Brief:
In how many lines of the material below does the string "Dawn" appear? Answer with a single number.

---*---

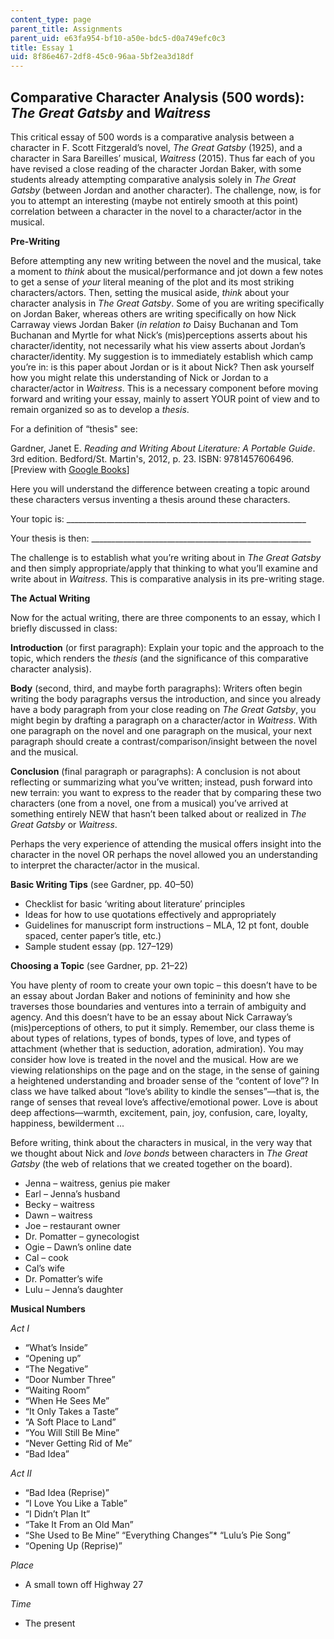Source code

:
 ```yaml
---
content_type: page
parent_title: Assignments
parent_uid: e63fa954-bf10-a50e-bdc5-d0a749efc0c3
title: Essay 1
uid: 8f86e467-2df8-45c0-96aa-5bf2ea3d18df
---
```


Comparative Character Analysis (500 words): _The Great Gatsby_ and _Waitress_
-----------------------------------------------------------------------------

This critical essay of 500 words is a comparative analysis between a character in F. Scott Fitzgerald’s novel, _The Great Gatsby_ (1925), and a character in Sara Bareilles’ musical, _Waitress_ (2015). Thus far each of you have revised a close reading of the character Jordan Baker, with some students already attempting comparative analysis solely in _The Great Gatsby_ (between Jordan and another character). The challenge, now, is for you to attempt an interesting (maybe not entirely smooth at this point) correlation between a character in the novel to a character/actor in the musical.

**Pre-Writing**

Before attempting any new writing between the novel and the musical, take a moment to _think_ about the musical/performance and jot down a few notes to get a sense of _your_ literal meaning of the plot and its most striking characters/actors. Then, setting the musical aside, _think_ about your character analysis in _The Great Gatsby_. Some of you are writing specifically on Jordan Baker, whereas others are writing specifically on how Nick Carraway views Jordan Baker (_in relation to_ Daisy Buchanan and Tom Buchanan and Myrtle for what Nick’s (mis)perceptions asserts about his character/identity, not necessarily what his view asserts about Jordan’s character/identity. My suggestion is to immediately establish which camp you’re in: is this paper about Jordan or is it about Nick? Then ask yourself how you might relate this understanding of Nick or Jordan to a character/actor in _Waitress_. This is a necessary component before moving forward and writing your essay, mainly to assert YOUR point of view and to remain organized so as to develop a _thesis_.

For a definition of “thesis" see:

Gardner, Janet E. _Reading and Writing About Literature: A Portable Guide_. 3rd edition. Bedford/St. Martin's, 2012, p. 23. ISBN: 9781457606496. \[Preview with [Google Books](https://books.google.com/books?id=s97fQH3EdloC&lpg=PP1&dq=gardner%20reading%20and%20writing%20about%20literature&pg=PP1#v=onepage&q&f=false)\]

Here you will understand the difference between creating a topic around these characters versus inventing a thesis around these characters.

Your topic is: \_\_\_\_\_\_\_\_\_\_\_\_\_\_\_\_\_\_\_\_\_\_\_\_\_\_\_\_\_\_\_\_\_\_\_\_\_\_\_\_\_\_\_\_\_\_\_\_\_\_\_\_\_\_\_\_\_\_\_\_

Your thesis is then: \_\_\_\_\_\_\_\_\_\_\_\_\_\_\_\_\_\_\_\_\_\_\_\_\_\_\_\_\_\_\_\_\_\_\_\_\_\_\_\_\_\_\_\_\_\_\_\_\_\_\_\_\_\_\_

The challenge is to establish what you’re writing about in _The Great Gatsby_ and then simply appropriate/apply that thinking to what you’ll examine and write about in _Waitress_. This is comparative analysis in its pre-writing stage.

**The Actual Writing**

Now for the actual writing, there are three components to an essay, which I briefly discussed in class:

**Introduction** (or first paragraph): Explain your topic and the approach to the topic, which renders the _thesis_ (and the significance of this comparative character analysis).

**Body** (second, third, and maybe forth paragraphs): Writers often begin writing the body paragraphs versus the introduction, and since you already have a body paragraph from your close reading on _The Great Gatsby_, you might begin by drafting a paragraph on a character/actor in _Waitress_. With one paragraph on the novel and one paragraph on the musical, your next paragraph should create a contrast/comparison/insight between the novel and the musical.

**Conclusion** (final paragraph or paragraphs): A conclusion is not about reflecting or summarizing what you’ve written; instead, push forward into new terrain: you want to express to the reader that by comparing these two characters (one from a novel, one from a musical) you’ve arrived at something entirely NEW that hasn’t been talked about or realized in _The Great Gatsby_ or _Waitress_.

Perhaps the very experience of attending the musical offers insight into the character in the novel OR perhaps the novel allowed you an understanding to interpret the character/actor in the musical.

**Basic Writing Tips** (see Gardner, pp. 40–50)

*   Checklist for basic ‘writing about literature’ principles
*   Ideas for how to use quotations effectively and appropriately
*   Guidelines for manuscript form instructions – MLA, 12 pt font, double spaced, center paper’s title, etc.)
*   Sample student essay (pp. 127–129)

**Choosing a Topic** (see Gardner, pp. 21–22)

You have plenty of room to create your own topic – this doesn’t have to be an essay about Jordan Baker and notions of femininity and how she traverses those boundaries and ventures into a terrain of ambiguity and agency. And this doesn’t have to be an essay about Nick Carraway’s (mis)perceptions of others, to put it simply. Remember, our class theme is about types of relations, types of bonds, types of love, and types of attachment (whether that is seduction, adoration, admiration). You may consider how love is treated in the novel and the musical. How are we viewing relationships on the page and on the stage, in the sense of gaining a heightened understanding and broader sense of the “content of love”? In class we have talked about “love’s ability to kindle the senses”—that is, the range of senses that reveal love’s affective/emotional power. Love is about deep affections—warmth, excitement, pain, joy, confusion, care, loyalty, happiness, bewilderment ...

Before writing, think about the characters in musical, in the very way that we thought about Nick and _love bonds_ between characters in _The Great Gatsby_ (the web of relations that we created together on the board).

*   Jenna – waitress, genius pie maker
*   Earl – Jenna’s husband
*   Becky – waitress
*   Dawn – waitress
*   Joe – restaurant owner
*   Dr. Pomatter – gynecologist
*   Ogie – Dawn’s online date
*   Cal – cook
*   Cal’s wife
*   Dr. Pomatter’s wife
*   Lulu – Jenna’s daughter

**Musical Numbers**

_Act I_

*   “What’s Inside”
*   “Opening up”
*   “The Negative”
*   “Door Number Three”
*   “Waiting Room”
*   “When He Sees Me”
*   “It Only Takes a Taste”
*   “A Soft Place to Land”
*   “You Will Still Be Mine”
*   “Never Getting Rid of Me”
*   “Bad Idea”

_Act II_

*   “Bad Idea (Reprise)”
*   “I Love You Like a Table”
*   “I Didn’t Plan It”
*   “Take It From an Old Man”
*   “She Used to Be Mine”
“Everything Changes”*   “Lulu’s Pie Song”
*   “Opening Up (Reprise)”

_Place_

*   A small town off Highway 27

_Time_

*   The present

---*---

Reply to the exercise:
2